We stayed overnight in Bordeaux and took an early bus tour of the city itself, and into the Médoc region, to Chateau le Taillan.
This is the first winery north of Bordeaux, on the left bank of the Garonne, which matters mightily when you are discussing the wines that bear this appellation. We had a very excellent tour guide, who explained to us the ranking and naming system for Médoc wines, which was a very good education.
Chateau le Taillan has been in the same family for five generations, and two sisters now manage the estate and the winery. The chateau is 18th century, and was always known as La Dame Blanche, for its white color. That name is now used for their white Bordeaux.
It has the distinction of having the oldest wine cellar in the region – a 16th century building that still serves its original purpose today. One can just imagine the candles lit and the first owners inspecting their casks.
At this winery, they also produce a rosé and – of course – red wine, and we had the chance to sample each. Loved them all and now have some with us.
We returned to the city and had a lovely lunch at Le Petit Commerce, where it is all about the fish. Don had his oysters and we shared a lovely sole. All in all, a great way to celebrate what happened to be our wedding anniversary. And last evening, we had drinks with our hosts here at our gîte, who wanted us to sample the cépes they have just gathered from their woods. It was amazing tasting these lovely fragrant mushrooms of the spring. All in all, a lovely day and a fun evening with all of us trying each others’ language. Amazing how well we could communicate – and the champagne helped!
Happy anniversary. What a lovely way to celebrate.

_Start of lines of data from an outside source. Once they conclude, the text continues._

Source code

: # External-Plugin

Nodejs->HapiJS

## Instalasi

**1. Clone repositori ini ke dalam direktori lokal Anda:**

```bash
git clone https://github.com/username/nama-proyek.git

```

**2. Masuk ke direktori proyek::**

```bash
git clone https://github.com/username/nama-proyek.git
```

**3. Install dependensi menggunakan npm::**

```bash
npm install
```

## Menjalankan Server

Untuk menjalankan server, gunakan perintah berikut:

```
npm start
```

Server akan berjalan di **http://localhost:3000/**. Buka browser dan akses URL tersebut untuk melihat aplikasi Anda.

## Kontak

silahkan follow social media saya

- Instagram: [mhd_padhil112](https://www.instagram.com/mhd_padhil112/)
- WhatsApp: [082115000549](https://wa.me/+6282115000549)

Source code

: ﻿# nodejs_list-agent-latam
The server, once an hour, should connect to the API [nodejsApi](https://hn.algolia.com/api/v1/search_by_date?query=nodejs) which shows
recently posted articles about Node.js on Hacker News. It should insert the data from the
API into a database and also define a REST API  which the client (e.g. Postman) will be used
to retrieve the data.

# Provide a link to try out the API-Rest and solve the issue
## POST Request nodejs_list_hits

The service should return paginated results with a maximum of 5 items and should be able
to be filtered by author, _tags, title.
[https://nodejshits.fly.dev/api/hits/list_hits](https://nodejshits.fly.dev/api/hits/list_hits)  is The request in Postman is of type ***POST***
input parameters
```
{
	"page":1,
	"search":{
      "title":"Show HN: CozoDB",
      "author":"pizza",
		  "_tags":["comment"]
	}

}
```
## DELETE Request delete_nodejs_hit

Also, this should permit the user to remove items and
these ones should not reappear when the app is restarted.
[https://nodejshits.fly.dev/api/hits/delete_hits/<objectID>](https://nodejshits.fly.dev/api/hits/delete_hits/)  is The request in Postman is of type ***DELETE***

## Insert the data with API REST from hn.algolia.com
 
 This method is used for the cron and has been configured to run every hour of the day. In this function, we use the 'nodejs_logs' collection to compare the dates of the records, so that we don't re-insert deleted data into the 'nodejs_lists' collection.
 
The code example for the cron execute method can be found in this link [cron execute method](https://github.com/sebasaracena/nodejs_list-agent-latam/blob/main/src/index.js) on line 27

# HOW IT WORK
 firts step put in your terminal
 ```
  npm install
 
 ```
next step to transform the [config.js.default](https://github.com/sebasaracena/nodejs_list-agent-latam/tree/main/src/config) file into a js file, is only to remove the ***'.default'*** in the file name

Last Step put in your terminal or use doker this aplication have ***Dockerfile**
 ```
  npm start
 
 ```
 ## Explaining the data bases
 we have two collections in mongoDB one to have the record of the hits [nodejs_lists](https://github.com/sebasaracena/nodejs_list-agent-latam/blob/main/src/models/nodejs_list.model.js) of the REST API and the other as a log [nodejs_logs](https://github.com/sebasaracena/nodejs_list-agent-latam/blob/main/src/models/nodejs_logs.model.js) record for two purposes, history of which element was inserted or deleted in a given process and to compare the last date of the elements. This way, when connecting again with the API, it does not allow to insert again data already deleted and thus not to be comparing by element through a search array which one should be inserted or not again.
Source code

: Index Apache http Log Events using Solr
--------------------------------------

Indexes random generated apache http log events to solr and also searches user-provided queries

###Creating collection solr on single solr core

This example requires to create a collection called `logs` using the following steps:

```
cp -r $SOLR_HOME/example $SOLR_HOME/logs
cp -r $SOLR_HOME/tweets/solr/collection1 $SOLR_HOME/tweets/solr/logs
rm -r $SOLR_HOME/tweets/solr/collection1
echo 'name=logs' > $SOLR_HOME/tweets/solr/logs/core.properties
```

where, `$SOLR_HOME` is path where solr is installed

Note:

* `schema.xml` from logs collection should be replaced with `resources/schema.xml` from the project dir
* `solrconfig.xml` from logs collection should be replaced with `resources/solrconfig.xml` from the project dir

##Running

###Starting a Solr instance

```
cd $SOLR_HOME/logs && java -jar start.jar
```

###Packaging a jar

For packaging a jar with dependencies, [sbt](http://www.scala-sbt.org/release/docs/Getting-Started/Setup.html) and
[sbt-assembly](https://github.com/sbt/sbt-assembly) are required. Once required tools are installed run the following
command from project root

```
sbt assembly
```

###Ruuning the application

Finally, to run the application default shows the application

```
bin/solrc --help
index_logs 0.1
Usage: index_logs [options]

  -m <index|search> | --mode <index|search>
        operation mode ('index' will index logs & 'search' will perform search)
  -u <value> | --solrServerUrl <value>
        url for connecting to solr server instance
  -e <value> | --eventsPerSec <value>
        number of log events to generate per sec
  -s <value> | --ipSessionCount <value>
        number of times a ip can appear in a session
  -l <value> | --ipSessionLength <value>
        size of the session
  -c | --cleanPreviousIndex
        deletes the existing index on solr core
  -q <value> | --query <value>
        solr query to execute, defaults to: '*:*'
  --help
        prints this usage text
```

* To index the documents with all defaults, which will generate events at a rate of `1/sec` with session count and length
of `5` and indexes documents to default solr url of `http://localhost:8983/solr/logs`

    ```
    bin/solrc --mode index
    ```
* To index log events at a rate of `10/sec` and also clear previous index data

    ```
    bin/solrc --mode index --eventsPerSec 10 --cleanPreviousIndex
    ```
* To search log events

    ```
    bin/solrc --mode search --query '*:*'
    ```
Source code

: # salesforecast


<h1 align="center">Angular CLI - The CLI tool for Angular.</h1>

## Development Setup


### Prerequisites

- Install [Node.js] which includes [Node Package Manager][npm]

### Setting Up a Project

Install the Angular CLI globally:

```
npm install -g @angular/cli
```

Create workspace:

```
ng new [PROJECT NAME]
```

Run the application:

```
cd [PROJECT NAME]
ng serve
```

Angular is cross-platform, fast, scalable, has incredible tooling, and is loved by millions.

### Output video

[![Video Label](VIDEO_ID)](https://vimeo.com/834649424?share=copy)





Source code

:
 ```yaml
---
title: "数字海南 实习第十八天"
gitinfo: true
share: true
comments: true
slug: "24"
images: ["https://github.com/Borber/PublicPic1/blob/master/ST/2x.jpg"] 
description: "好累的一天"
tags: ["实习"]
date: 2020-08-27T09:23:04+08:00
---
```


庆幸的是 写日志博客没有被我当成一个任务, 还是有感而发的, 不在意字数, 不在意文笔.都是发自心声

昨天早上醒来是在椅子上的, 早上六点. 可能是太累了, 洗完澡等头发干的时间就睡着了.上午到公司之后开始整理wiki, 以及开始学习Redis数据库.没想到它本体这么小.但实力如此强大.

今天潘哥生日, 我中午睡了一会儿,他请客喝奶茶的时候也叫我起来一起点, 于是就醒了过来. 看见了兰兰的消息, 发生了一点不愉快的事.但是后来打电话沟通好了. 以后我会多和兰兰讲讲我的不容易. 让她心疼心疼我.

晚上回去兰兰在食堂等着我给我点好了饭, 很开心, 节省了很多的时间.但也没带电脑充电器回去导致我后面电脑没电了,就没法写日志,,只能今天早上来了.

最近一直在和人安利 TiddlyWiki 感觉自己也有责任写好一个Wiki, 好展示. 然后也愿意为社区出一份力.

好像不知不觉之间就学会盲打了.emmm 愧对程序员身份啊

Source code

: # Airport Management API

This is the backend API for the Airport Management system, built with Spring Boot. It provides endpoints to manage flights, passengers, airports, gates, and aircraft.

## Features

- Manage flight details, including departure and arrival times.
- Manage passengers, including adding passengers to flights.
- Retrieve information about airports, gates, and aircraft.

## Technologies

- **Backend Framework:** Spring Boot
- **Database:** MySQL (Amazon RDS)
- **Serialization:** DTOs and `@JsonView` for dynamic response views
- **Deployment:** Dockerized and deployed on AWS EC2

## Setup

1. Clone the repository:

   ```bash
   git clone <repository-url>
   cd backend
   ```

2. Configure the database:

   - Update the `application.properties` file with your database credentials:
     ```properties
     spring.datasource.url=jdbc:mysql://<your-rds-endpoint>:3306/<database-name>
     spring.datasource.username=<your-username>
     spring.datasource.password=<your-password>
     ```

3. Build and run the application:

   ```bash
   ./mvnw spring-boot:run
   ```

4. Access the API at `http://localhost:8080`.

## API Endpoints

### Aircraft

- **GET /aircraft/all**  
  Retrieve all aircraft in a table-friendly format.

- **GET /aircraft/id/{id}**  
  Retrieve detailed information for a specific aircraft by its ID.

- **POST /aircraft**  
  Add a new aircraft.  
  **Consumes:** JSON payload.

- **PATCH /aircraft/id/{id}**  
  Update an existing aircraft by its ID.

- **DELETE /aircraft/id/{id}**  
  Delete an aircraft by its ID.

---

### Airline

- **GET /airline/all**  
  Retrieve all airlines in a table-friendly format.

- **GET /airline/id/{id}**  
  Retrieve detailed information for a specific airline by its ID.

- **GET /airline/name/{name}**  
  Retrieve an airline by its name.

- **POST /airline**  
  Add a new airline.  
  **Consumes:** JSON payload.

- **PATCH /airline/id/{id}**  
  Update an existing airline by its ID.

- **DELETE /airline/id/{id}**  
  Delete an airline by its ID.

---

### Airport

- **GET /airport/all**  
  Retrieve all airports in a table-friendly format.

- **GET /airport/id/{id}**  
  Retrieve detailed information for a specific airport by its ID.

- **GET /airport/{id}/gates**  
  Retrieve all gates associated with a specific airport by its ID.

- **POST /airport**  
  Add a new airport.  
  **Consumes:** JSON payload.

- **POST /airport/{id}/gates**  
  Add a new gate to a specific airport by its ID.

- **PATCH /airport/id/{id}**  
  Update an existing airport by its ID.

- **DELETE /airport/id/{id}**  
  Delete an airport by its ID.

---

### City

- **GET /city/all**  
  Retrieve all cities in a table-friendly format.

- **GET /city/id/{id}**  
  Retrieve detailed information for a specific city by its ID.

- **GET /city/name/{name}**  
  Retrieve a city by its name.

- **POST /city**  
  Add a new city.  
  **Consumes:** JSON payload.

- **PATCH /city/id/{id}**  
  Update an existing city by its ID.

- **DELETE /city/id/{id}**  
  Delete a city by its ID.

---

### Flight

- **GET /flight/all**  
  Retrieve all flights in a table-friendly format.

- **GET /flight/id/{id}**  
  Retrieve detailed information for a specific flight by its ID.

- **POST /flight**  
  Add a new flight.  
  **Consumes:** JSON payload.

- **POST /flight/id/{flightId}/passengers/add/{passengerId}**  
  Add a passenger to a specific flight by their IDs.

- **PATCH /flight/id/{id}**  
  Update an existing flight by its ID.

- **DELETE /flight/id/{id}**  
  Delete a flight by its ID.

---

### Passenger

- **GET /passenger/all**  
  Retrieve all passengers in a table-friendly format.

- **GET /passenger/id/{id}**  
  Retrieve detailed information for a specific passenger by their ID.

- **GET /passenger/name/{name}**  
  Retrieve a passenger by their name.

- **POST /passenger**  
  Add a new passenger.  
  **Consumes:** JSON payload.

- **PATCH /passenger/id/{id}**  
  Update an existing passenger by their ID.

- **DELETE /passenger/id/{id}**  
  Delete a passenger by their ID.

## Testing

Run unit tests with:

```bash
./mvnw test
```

Sole is my absolute favorite, but my true confession is that I make my husband debone my fish because I just can’t do it it with the same ease and accuracy that he can! End result is that I rarely order sole in restaurants because it’s too embarrassing to pass my plate to my husband in public. LOL!
Happy Anniversary!
We just ask to have it done by the experts in the kitchen! Why mangle a lovely piece of fish, I say.